- Dataset entries
************

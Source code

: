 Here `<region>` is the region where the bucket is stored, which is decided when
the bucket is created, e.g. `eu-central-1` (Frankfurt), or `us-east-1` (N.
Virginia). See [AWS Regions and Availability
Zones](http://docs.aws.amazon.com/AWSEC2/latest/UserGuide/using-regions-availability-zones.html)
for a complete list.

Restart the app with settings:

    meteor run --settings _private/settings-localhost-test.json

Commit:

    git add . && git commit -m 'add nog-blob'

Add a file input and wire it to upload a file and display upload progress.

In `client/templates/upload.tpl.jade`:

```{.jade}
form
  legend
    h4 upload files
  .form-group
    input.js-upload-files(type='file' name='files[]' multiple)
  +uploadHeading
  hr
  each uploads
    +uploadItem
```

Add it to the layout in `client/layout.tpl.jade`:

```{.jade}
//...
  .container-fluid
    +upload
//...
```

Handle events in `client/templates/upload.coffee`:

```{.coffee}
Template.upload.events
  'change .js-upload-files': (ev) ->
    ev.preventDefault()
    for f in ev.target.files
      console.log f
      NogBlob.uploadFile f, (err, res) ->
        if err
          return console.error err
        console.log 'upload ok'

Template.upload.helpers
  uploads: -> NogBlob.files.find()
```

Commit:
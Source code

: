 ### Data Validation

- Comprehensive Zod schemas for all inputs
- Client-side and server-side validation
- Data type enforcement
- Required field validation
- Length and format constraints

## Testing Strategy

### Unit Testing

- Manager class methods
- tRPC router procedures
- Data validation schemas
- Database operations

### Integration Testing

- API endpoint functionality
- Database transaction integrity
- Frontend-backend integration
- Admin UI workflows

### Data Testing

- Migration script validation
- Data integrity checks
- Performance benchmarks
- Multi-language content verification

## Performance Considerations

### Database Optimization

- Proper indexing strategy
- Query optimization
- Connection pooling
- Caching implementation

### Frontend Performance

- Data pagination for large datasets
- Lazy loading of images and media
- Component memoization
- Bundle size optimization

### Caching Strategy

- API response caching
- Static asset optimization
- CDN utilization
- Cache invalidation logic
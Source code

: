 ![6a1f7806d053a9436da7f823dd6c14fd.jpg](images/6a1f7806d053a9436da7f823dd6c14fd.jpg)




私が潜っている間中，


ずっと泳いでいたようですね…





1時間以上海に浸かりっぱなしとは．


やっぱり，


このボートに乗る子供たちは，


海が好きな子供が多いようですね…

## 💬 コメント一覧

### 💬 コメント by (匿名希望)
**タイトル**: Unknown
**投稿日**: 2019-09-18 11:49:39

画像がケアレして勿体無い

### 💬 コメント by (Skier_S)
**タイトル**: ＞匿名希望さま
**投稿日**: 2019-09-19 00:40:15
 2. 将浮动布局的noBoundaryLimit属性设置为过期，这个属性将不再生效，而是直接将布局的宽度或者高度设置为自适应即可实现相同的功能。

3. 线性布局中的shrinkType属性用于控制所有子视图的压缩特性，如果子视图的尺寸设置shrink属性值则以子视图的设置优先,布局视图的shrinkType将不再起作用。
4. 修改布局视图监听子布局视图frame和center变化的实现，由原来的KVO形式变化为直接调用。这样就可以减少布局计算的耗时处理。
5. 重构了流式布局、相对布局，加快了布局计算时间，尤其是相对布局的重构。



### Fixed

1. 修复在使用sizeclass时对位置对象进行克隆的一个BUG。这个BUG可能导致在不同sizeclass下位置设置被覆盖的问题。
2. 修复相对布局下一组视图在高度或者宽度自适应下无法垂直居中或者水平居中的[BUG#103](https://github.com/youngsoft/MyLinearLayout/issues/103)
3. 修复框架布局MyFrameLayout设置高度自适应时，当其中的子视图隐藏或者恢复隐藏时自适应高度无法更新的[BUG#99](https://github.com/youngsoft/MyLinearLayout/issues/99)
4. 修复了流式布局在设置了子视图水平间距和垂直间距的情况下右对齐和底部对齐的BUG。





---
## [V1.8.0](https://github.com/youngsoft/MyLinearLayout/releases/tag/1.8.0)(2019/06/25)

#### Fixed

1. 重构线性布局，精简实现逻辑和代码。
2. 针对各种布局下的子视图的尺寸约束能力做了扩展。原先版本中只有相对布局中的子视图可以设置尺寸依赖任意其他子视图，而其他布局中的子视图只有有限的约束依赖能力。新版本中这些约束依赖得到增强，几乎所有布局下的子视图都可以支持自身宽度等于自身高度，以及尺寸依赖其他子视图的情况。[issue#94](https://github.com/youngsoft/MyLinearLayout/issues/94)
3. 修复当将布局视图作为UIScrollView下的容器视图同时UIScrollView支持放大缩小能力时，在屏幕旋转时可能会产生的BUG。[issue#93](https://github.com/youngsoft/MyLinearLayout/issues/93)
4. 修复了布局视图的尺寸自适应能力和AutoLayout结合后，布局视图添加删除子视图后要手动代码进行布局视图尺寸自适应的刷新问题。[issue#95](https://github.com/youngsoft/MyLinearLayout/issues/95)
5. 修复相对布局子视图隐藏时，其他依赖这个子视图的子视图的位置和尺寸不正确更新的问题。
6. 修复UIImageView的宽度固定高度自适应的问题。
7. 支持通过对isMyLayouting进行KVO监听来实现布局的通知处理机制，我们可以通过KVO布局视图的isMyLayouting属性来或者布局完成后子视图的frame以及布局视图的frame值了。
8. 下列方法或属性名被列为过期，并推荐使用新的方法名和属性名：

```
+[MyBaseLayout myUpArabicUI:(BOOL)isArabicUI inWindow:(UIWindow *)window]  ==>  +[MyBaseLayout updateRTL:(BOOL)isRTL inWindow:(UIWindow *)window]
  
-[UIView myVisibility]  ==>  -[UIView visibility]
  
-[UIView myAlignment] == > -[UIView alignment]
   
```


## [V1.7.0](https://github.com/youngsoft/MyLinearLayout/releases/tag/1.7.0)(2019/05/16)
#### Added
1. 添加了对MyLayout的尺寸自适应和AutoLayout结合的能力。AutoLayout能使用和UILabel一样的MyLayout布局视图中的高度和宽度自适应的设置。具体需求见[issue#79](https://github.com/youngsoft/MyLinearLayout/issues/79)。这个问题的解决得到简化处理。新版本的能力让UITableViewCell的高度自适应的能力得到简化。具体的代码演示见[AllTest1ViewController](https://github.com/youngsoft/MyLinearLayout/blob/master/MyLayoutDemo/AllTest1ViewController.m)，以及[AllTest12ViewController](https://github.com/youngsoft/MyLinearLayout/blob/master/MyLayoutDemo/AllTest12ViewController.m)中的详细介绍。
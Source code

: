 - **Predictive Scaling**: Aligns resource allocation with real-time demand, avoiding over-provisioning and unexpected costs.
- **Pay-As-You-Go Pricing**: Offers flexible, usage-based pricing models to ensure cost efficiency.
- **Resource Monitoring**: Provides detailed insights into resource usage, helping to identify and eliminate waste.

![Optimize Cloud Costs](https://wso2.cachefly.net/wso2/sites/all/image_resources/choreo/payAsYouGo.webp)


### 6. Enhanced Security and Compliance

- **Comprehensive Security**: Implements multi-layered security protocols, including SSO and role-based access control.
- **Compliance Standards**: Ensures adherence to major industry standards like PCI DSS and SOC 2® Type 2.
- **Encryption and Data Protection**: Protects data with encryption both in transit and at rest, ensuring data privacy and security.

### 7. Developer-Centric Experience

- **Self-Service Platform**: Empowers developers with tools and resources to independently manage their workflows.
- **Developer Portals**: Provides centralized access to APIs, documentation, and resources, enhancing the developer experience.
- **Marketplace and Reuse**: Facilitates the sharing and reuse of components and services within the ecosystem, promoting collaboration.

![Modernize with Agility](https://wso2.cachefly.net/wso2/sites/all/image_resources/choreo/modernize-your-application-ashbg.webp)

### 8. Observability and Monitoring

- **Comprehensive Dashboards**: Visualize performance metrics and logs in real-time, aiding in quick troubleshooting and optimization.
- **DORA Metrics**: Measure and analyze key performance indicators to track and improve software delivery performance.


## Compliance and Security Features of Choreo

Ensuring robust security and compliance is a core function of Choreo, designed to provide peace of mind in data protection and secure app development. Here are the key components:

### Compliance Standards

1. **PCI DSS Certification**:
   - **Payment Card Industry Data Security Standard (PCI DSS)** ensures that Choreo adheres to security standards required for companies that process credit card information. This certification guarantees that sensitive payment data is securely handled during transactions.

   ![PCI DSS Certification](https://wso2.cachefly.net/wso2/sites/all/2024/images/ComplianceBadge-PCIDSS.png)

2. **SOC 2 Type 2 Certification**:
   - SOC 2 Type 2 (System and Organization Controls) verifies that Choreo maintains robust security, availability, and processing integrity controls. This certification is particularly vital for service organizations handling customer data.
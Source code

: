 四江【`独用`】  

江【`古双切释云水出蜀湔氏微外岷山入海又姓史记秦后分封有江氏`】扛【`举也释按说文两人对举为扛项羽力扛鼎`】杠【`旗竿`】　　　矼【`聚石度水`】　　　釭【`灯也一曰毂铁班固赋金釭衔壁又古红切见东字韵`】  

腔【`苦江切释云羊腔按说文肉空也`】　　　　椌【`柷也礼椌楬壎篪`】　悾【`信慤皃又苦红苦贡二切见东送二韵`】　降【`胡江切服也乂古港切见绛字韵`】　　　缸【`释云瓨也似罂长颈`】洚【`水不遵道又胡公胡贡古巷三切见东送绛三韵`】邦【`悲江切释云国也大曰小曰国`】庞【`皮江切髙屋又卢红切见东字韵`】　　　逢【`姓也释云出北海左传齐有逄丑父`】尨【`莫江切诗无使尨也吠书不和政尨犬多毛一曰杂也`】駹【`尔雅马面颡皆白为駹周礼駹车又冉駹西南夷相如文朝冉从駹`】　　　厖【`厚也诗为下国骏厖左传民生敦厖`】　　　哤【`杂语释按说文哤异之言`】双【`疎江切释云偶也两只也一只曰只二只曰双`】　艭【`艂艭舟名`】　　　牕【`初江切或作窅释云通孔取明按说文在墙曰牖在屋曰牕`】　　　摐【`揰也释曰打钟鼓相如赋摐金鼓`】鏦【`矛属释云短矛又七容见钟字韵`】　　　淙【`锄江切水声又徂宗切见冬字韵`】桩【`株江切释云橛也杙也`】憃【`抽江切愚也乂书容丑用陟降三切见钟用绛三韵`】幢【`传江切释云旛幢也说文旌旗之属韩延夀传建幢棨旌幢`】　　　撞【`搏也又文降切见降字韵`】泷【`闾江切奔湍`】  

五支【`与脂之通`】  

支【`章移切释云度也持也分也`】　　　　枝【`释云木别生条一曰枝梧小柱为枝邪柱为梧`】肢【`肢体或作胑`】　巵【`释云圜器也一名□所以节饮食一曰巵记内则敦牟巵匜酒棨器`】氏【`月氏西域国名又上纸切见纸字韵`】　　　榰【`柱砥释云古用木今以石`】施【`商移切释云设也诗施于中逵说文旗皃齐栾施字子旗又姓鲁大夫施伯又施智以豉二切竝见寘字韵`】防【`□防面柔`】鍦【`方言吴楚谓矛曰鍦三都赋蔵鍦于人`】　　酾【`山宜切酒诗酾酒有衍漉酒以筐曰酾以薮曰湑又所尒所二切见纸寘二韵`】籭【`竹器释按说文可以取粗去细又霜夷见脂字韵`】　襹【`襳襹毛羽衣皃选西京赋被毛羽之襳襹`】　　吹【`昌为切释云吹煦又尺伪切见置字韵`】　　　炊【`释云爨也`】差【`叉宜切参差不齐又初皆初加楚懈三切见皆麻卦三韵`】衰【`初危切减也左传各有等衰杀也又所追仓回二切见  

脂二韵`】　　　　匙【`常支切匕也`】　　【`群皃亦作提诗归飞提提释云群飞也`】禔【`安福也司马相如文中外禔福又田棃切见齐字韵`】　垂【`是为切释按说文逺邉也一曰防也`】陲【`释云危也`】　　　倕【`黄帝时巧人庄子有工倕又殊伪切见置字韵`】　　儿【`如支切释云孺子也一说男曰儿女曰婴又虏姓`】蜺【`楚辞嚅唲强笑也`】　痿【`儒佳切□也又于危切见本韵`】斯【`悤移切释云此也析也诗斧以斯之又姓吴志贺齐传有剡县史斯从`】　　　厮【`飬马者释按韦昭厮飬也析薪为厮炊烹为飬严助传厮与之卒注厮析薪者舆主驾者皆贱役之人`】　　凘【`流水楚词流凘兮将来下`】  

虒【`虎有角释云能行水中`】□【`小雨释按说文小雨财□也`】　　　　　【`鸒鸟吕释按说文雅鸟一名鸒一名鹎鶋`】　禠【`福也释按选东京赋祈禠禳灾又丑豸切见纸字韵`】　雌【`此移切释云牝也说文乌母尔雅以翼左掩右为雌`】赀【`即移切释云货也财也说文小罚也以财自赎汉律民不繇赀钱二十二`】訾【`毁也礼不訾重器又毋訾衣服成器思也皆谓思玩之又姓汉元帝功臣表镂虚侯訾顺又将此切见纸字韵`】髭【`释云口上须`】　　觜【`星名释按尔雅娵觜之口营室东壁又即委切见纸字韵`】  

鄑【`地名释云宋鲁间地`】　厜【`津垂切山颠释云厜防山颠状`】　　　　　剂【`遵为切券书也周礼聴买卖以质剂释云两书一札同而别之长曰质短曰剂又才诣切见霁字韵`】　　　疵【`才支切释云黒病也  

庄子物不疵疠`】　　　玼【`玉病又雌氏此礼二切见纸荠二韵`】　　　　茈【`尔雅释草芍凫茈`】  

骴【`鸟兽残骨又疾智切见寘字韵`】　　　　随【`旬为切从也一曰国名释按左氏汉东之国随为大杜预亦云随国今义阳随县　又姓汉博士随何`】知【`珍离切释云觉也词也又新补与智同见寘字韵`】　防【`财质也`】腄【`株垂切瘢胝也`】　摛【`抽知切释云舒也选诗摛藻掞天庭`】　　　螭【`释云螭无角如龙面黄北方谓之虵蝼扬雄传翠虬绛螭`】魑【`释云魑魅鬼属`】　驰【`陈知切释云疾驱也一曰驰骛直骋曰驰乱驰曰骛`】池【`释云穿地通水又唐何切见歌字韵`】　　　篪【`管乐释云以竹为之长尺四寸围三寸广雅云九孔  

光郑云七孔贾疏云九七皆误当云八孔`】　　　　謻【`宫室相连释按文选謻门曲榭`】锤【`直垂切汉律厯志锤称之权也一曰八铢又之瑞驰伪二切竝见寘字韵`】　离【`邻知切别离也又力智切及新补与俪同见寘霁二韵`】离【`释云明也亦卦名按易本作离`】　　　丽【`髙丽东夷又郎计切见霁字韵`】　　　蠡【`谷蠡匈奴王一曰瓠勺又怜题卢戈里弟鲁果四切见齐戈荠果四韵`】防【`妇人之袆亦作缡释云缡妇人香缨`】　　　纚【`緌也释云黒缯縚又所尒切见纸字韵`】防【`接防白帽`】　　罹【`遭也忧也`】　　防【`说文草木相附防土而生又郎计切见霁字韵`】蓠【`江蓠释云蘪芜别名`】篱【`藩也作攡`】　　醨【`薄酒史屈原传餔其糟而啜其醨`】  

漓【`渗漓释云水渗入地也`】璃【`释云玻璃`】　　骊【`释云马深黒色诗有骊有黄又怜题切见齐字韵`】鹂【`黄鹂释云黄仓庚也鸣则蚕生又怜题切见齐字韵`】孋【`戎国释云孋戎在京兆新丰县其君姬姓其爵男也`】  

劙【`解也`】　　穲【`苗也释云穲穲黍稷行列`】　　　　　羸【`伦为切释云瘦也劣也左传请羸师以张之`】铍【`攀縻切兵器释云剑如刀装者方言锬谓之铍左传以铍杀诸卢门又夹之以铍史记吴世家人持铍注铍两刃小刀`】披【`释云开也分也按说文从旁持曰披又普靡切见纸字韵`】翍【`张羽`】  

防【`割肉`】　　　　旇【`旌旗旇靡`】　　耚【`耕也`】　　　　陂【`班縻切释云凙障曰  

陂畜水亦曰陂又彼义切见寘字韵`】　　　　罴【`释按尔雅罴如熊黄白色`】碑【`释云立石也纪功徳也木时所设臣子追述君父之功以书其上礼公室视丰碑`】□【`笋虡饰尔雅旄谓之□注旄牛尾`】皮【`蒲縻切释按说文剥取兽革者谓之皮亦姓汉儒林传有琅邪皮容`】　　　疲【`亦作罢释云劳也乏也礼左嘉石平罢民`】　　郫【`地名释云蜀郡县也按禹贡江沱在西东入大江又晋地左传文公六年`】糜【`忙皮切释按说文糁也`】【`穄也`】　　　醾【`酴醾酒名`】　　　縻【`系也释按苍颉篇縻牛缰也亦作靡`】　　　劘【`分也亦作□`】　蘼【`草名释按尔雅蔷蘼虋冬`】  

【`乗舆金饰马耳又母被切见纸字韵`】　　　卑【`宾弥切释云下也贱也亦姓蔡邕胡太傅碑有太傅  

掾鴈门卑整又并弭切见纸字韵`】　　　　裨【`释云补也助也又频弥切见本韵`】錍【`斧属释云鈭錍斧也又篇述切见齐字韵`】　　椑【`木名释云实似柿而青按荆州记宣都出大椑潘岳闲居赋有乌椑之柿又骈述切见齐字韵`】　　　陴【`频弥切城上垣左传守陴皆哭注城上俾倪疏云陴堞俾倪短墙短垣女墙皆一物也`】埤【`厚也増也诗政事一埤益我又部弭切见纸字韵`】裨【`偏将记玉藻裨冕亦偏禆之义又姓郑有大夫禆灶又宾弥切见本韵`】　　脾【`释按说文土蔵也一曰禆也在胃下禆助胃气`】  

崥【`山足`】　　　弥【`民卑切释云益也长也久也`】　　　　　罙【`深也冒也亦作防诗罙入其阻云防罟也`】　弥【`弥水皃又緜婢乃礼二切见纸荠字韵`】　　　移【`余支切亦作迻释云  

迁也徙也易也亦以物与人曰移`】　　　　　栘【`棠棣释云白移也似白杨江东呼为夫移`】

************

- ACTIVITY
Copy out the lines of the data where the string "webp" occurs.

- ANSWER FOR THE TASK
![Optimize Cloud Costs](https://wso2.cachefly.net/wso2/sites/all/image_resources/choreo/payAsYouGo.webp)
![Modernize with Agility](https://wso2.cachefly.net/wso2/sites/all/image_resources/choreo/modernize-your-application-ashbg.webp)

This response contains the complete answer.